At a time when this miserable president abandons a demand-side recovery strategy based on saving the middle class so he can get reelected (to do what, I have no idea), there was no progressive outrage and sustained narrative in response to the news that Corporate America is not only enjoying record profits, and not only using loopholes to avoid paying any federal income taxes on those record profits, they are in fact getting refunds from the federal treasury. Yet our president talks about cutting spending instead of fairness and job creation, at a time when the country wants Corporate America to bring jobs home to Main Street. Is it really that hard for a progressive message to be built around that, and the public support that unions really have? Yet would this White House ever do that?
Here in California, Governor Jerry Brown gave it the college try and worked to get GOP support to simply let the public vote to extend current tax rates for five years as part of a balanced effort to solve our structural deficit in this state.
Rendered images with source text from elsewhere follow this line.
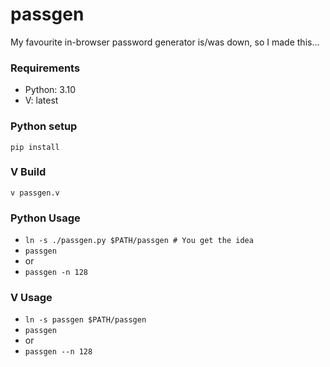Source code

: # passgen
My favourite in-browser password generator is/was down, so I made this...

### Requirements
 - Python: 3.10
 - V: latest
### Python setup
```pip install ```
### V Build
```v passgen.v```
### Python Usage
 - `ln -s ./passgen.py $PATH/passgen # You get the idea`
 - `passgen`
 - or
 - `passgen -n 128`
### V Usage
 - `ln -s passgen $PATH/passgen`
 - `passgen`
 - or
 - `passgen --n 128`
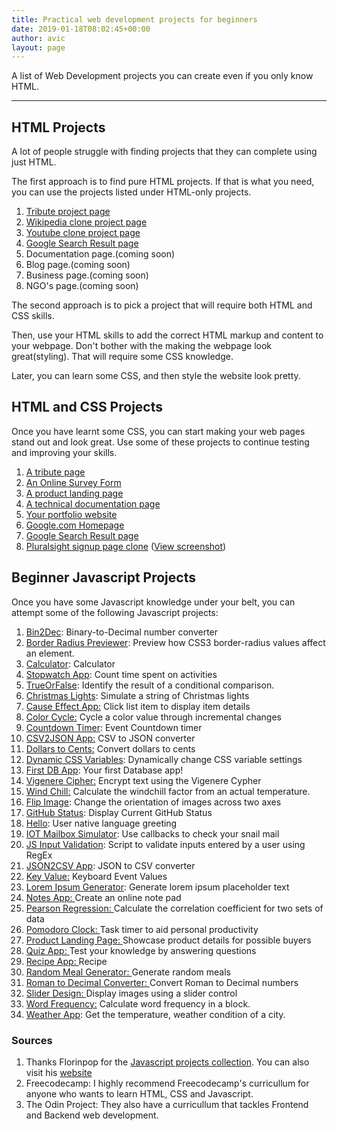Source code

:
 ```yaml
---
title: Practical web development projects for beginners
date: 2019-01-18T08:02:45+00:00
author: avic
layout: page
---
```


A list of Web Development projects you can create even if you only know HTML.

<hr/>

## HTML Projects

A lot of people struggle with finding projects that they can complete using just HTML.

The first approach is to find pure HTML projects. If that is what you need, you can use the projects listed under HTML-only projects.

<ol>
  <li>
    <a href="/html-projects-tribute-page/">Tribute project page</a>
  </li>
  <li>
    <a href="/html-project-wikipedia">Wikipedia clone project page</a>
  </li>
  <li>
      <a href="/html-projects-youtube-page">Youtube clone project page</a>
  </li>
  <li>
    <a href="/html-projects-google-search-result/">Google Search Result page</a>
  </li>
  <li>
    Documentation page.(coming soon)
  </li>
  <li>      
    Blog page.(coming soon)
  </li>
  <li>      
    Business page.(coming soon)
  </li>
  <li>      
    NGO's page.(coming soon)
  </li>
</ol>

The second approach is to pick a project that will require both HTML and CSS skills.

Then, use your HTML skills to add the correct HTML markup and content to your webpage. Don't bother with the making the webpage look great(styling). That will require some CSS knowledge.

Later, you can learn some CSS, and then style the website look pretty.

## HTML and CSS Projects
Once you have learnt some CSS, you can start making your web pages stand out and look great. Use some of these projects to continue testing and improving your skills.

1. [A tribute page](https://codepen.io/freeCodeCamp/full/zNqgVx)
2. [An Online Survey Form](https://codepen.io/freeCodeCamp/full/VPaoNP)
3. [A product landing page](https://codepen.io/freeCodeCamp/full/RKRbwL)  
4. [A technical documentation page](https://codepen.io/freeCodeCamp/full/NdrKKL)
5. [Your portfolio website](https://learn.freecodecamp.org/responsive-web-design/responsive-web-design-projects/build-a-personal-portfolio-webpage/)
6. [Google.com Homepage](https://www.theodinproject.com/courses/web-development-101/lessons/html-css#assignment)
7. [Google Search Result page](https://www.theodinproject.com/courses/web-development-101/lessons/html-css#difficult-version-optional-build-the-googlecom-search-results-pagehttpswwwgooglecomsearchqbuildthiswebpage)
8. [Pluralsight signup page clone](https://app.pluralsight.com/id?) ([View screenshot](/public/2020/pluralsight-screenshot.jpg))
  
## Beginner Javascript Projects

Once you have some Javascript knowledge under your belt, you can attempt some of the following Javascript projects:

<ol>
  <li>
    <a href="https://github.com/florinpop17/app-ideas/blob/master/Projects/1-Beginner/Bin2Dec-App.md">Bin2Dec</a>: Binary-to-Decimal number converter
  </li>
  <li>
    <a href="https://github.com/florinpop17/app-ideas/blob/master/Projects/1-Beginner/Border-Radius-Previewer.md">Border Radius Previewer</a>: Preview how CSS3 border-radius values affect an element.
  </li>
  <li>
    <a href="https://github.com/florinpop17/app-ideas/blob/master/Projects/1-Beginner/Calculator-App.md">Calculator</a>: Calculator
  </li>
  <li>
    <a href="https://github.com/florinpop17/app-ideas/blob/master/Projects/1-Beginner/Stopwatch-App.md">Stopwatch App</a>: Count time spent on activities
  </li>
  <li>
    <a href="https://github.com/florinpop17/app-ideas/blob/master/Projects/1-Beginner/True-or-False-App.md">TrueOrFalse</a>: Identify the result of a conditional comparison.
  </li>
  <li>
    <a href="https://github.com/florinpop17/app-ideas/blob/master/Projects/1-Beginner/Christmas-Lights-App.md">Christmas Lights</a>: Simulate a string of Christmas lights
  </li>
  <li>
    <a href="https://github.com/florinpop17/app-ideas/blob/master/Projects/1-Beginner/Cause-Effect-App.md">Cause Effect App:</a> Click list item to display item details
  </li>
  <li>
    <a href="https://github.com/florinpop17/app-ideas/blob/master/Projects/1-Beginner/Color-Cycle-App.md">Color Cycle:</a> Cycle a color value through incremental changes
  </li>
  <li>
    <a href="https://github.com/florinpop17/app-ideas/blob/master/Projects/1-Beginner/Countdown-Timer-App.md">Countdown Timer</a>: Event Countdown timer
  </li>
  <li>
    <a href="https://github.com/florinpop17/app-ideas/blob/master/Projects/1-Beginner/CSV2JSON-App.md">CSV2JSON App:</a> CSV to JSON converter
  </li>
  <li>
    <a href="https://github.com/florinpop17/app-ideas/blob/master/Projects/1-Beginner/Dollars-To-Cents-App.md">Dollars to Cents:</a> Convert dollars to cents
  </li>
  <li>
    <a href="https://github.com/florinpop17/app-ideas/blob/master/Projects/1-Beginner/Dynamic-CSSVar-app.md">Dynamic CSS Variables</a>: Dynamically change CSS variable settings
  </li>
  <li>
    <a href="https://github.com/florinpop17/app-ideas/blob/master/Projects/1-Beginner/First-DB-App.md">First DB App</a>: Your first Database app!
  </li>
  <li>
    <a href="https://github.com/florinpop17/app-ideas/blob/master/Projects/1-Beginner/Vigenere-Cipher.md">Vigenere Cipher:</a> Encrypt text using the Vigenere Cypher
  </li>
  <li>
    <a href="https://github.com/florinpop17/app-ideas/blob/master/Projects/1-Beginner/Windchill-App.md">Wind Chill:</a> Calculate the windchill factor from an actual temperature.
  </li>
  <li>
    <a href="https://github.com/florinpop17/app-ideas/blob/master/Projects/1-Beginner/Flip-Image-App.md">Flip Image</a>: Change the orientation of images across two axes
  </li>
  <li>
    <a href="https://github.com/florinpop17/app-ideas/blob/master/Projects/1-Beginner/GitHub-Status-App.md">GitHub Status</a>: Display Current GitHub Status
  </li>
  <li>
    <a href="https://github.com/florinpop17/app-ideas/blob/master/Projects/1-Beginner/Hello-App.md">Hello</a>: User native language greeting
  </li>
  <li>
    <a href="https://github.com/florinpop17/app-ideas/blob/master/Projects/1-Beginner/IOT-Mailbox-App.md">IOT Mailbox Simulator</a>: Use callbacks to check your snail mail
  </li>
  <li>
    <a href="https://github.com/florinpop17/app-ideas/blob/master/Projects/1-Beginner/Javascript-Validation-With-Regex.md">JS Input Validation</a>: Script to validate inputs entered by a user using RegEx
  </li>
  <li>
    <a href="https://github.com/florinpop17/app-ideas/blob/master/Projects/1-Beginner/JSON2CSV-App.md">JSON2CSV App</a>: JSON to CSV converter
  </li>
  <li>
    <a href="https://github.com/florinpop17/app-ideas/blob/master/Projects/1-Beginner/Key-Value-App.md">Key Value:</a> Keyboard Event Values
  </li>
  <li>
    <a href="https://github.com/florinpop17/app-ideas/blob/master/Projects/1-Beginner/Lorem-Ipsum-Generator.md">Lorem Ipsum Generator</a>: Generate lorem ipsum placeholder text
  </li>
  <li>
    <a href="https://github.com/florinpop17/app-ideas/blob/master/Projects/1-Beginner/Notes-App.md">Notes App: </a>Create an online note pad
  </li>
  <li>
    <a href="https://github.com/florinpop17/app-ideas/blob/master/Projects/1-Beginner/Pearson-Regression-App.md">Pearson Regression: </a>Calculate the correlation coefficient for two sets of data
  </li>
  <li>
    <a href="https://github.com/florinpop17/app-ideas/blob/master/Projects/1-Beginner/Pomodoro-Clock.md">Pomodoro Clock: </a>Task timer to aid personal productivity
  </li>
  <li>
    <a href="https://github.com/florinpop17/app-ideas/blob/master/Projects/1-Beginner/Product-Landing-Page.md">Product Landing Page: </a>Showcase product details for possible buyers
  </li>
  <li>
    <a href="https://github.com/florinpop17/app-ideas/blob/master/Projects/1-Beginner/Quiz-App.md">Quiz App: </a>Test your knowledge by answering questions
  </li>
  <li>
    <a href="https://github.com/florinpop17/app-ideas/blob/master/Projects/1-Beginner/Recipe-App.md">Recipe App: </a>Recipe
  </li>
  <li>
    <a href="https://github.com/florinpop17/app-ideas/blob/master/Projects/1-Beginner/Random-Meal-Generator.md">Random Meal Generator: </a>Generate random meals
  </li>
  <li>
    <a href="https://github.com/florinpop17/app-ideas/blob/master/Projects/1-Beginner/Roman-to-Decimal-Converter.md">Roman to Decimal Converter: </a>Convert Roman to Decimal numbers
  </li>
  <li>
    <a href="https://github.com/florinpop17/app-ideas/blob/master/Projects/1-Beginner/Slider-Design.md">Slider Design: </a>Display images using a slider control
  </li>
  <li>
    <a href="https://github.com/florinpop17/app-ideas/blob/master/Projects/1-Beginner/Word-Frequency-App.md">Word Frequency:</a> Calculate word frequency in a block.
  </li>
  <li>
    <a href="https://github.com/florinpop17/app-ideas/blob/master/Projects/1-Beginner/Weather-App.md">Weather App</a>: Get the temperature, weather condition of a city.
  </li>
</ol>

### Sources
1. Thanks Florinpop for the [Javascript projects collection](https://github.com/florinpop17/app-ideas/blob/master/README.md). You can also visit his [website](https://www.florin-pop.com/)
2. Freecodecamp: I highly recommend Freecodecamp's curricullum for anyone who wants to learn HTML, CSS and Javascript.
3. The Odin Project: They also have a curricullum that tackles Frontend and Backend web development.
The GOP instead wanted to weaken environmental regulations, labor laws, and reduce government pensions as a condition for letting the public vote, even after the Democrats went first and cut deeply into the state's safety net to hurt real people to the tune of nearly $12 billion in annual spending. Even after Brown broke off negotiations, there are GOP senators who would rather balance the budget with all cuts, rather than allow any public vote or ever consider a tax increase. Those same GOP senators want to avoid tax increases so much that they're willing to seriously hurt their own constituents and schoolchildren with an all-cuts solution. (Of course those same senators send their children to private school.)
Keep in mind we're not even talking about making the wealthy pay more, we're simply talking about extending the current tax structure as part of the solution until major reforms can be implemented. The most galling thing behind Brown's efforts and overall timidity is that the public actually supports making the wealthy pay more as part of the solution, yet Brown and the Democratic leadership aren't even putting that on the table.
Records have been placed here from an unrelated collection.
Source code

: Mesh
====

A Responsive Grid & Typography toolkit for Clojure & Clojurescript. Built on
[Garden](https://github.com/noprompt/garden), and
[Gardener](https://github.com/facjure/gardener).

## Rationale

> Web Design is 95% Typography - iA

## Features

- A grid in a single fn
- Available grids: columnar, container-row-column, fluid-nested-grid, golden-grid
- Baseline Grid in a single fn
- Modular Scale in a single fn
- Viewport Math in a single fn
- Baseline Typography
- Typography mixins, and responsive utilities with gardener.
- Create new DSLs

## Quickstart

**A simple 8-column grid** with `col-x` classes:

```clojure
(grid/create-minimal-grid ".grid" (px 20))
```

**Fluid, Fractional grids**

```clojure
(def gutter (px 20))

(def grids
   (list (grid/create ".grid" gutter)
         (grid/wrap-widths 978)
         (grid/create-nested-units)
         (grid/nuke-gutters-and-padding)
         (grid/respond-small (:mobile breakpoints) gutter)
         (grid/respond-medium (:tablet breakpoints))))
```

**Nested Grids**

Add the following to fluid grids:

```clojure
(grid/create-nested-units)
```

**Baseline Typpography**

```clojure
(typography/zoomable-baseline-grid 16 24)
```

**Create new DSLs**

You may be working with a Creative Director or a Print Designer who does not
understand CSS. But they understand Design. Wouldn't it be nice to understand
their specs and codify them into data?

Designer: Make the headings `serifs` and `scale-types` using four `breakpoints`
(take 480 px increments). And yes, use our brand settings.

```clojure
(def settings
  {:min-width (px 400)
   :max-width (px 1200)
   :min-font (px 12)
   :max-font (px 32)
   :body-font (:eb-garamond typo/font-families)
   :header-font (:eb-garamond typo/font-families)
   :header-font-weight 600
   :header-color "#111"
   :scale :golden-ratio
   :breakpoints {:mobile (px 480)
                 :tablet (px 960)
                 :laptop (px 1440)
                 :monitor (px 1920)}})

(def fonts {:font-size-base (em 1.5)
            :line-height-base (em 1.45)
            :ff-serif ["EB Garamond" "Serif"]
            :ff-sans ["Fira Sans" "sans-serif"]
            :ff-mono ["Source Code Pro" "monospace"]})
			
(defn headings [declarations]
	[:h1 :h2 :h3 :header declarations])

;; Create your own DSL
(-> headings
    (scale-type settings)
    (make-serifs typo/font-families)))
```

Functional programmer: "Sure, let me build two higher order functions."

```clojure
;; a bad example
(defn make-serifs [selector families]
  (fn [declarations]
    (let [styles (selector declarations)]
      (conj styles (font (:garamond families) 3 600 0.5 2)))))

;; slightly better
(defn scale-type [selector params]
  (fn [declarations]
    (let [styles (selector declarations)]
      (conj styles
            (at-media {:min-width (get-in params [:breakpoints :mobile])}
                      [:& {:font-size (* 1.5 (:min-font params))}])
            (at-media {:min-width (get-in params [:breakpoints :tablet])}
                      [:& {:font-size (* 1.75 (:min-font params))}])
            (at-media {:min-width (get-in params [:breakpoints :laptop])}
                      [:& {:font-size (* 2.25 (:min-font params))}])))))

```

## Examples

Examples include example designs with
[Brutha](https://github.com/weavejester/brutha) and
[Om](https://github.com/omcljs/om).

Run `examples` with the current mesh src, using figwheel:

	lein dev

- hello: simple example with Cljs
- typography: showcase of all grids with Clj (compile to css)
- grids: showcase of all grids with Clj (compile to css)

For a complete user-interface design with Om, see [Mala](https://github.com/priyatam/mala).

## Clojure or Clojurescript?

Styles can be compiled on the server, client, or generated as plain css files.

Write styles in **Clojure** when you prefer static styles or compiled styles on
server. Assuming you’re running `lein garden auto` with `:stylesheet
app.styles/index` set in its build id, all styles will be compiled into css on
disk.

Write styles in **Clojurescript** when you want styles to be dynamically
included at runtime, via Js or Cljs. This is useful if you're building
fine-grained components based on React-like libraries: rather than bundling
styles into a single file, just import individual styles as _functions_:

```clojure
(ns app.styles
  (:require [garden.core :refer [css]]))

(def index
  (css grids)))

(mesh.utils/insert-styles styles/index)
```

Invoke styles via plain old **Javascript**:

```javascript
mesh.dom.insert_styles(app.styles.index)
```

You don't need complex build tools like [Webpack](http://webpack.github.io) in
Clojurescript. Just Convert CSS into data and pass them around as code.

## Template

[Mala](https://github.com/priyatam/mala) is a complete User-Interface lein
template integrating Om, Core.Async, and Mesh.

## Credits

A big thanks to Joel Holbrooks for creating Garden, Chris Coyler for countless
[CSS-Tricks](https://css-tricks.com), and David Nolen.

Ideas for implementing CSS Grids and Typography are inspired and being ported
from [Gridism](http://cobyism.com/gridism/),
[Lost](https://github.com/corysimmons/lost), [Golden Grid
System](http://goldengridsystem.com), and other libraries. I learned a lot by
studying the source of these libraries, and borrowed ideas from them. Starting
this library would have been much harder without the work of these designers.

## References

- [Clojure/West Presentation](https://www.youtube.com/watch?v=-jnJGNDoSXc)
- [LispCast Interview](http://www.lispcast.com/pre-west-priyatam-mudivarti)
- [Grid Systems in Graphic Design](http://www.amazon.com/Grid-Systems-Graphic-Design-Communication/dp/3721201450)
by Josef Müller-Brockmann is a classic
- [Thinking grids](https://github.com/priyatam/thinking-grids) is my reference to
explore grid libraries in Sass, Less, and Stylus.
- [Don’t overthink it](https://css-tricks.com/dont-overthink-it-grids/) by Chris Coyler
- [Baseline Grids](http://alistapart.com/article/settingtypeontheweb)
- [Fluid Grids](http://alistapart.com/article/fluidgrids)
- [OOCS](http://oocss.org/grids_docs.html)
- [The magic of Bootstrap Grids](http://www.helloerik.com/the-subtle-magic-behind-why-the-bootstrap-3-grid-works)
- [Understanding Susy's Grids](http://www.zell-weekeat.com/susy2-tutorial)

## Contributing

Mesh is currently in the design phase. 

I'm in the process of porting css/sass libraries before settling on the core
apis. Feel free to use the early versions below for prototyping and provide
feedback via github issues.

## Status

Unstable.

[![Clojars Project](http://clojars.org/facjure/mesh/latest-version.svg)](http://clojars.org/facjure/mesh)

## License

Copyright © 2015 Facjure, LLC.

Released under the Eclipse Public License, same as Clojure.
Brown's remaining choices seem to be between cutting the remaining $13 billion and savaging education and the vulnerable, putting the tax extension on the ballot anyway without GOP support, or stepping outside the box and pay attention to the electorate, and suggest the upper income tax increase as a matter of fairness at a time when children and the most vulnerable are being harmed to please the GOP ghouls. Optimally, I wish Brown had the balls to implement the all-cuts option by going into every GOP district and closing state services and schools in those districts, so these GOP representatives can show their constituents the consequences of paying more attention to the extremists than their own Main Street voters. But Brown doesn't have the guts for that.
Again, this is the sad and maddening reality that progressives have faced over the last several decades. This nation started going into decline when Ronald Reagan was sworn into office, and California started its long decline when Proposition 13 was passed. Since then, both the country and California have been headed downhill, and yet there have been no progressive leaders able or given the opportunity within the Democratic Party to mount a continuous challenge to the class warfare waged by conservatives and corporations upon Main Street. There is little difference between the two parties now, and this country will not turn itself around until a progressive movement steps out from inside the Democratic Party and can sell itself and its solutions in an effective and convincing manner.
Until that happens, the elites will continue to avoid accountability for their deeds and avoid paying their fair share, and the rest of us will be the victims of this country's slide into a two-tiered wasteland.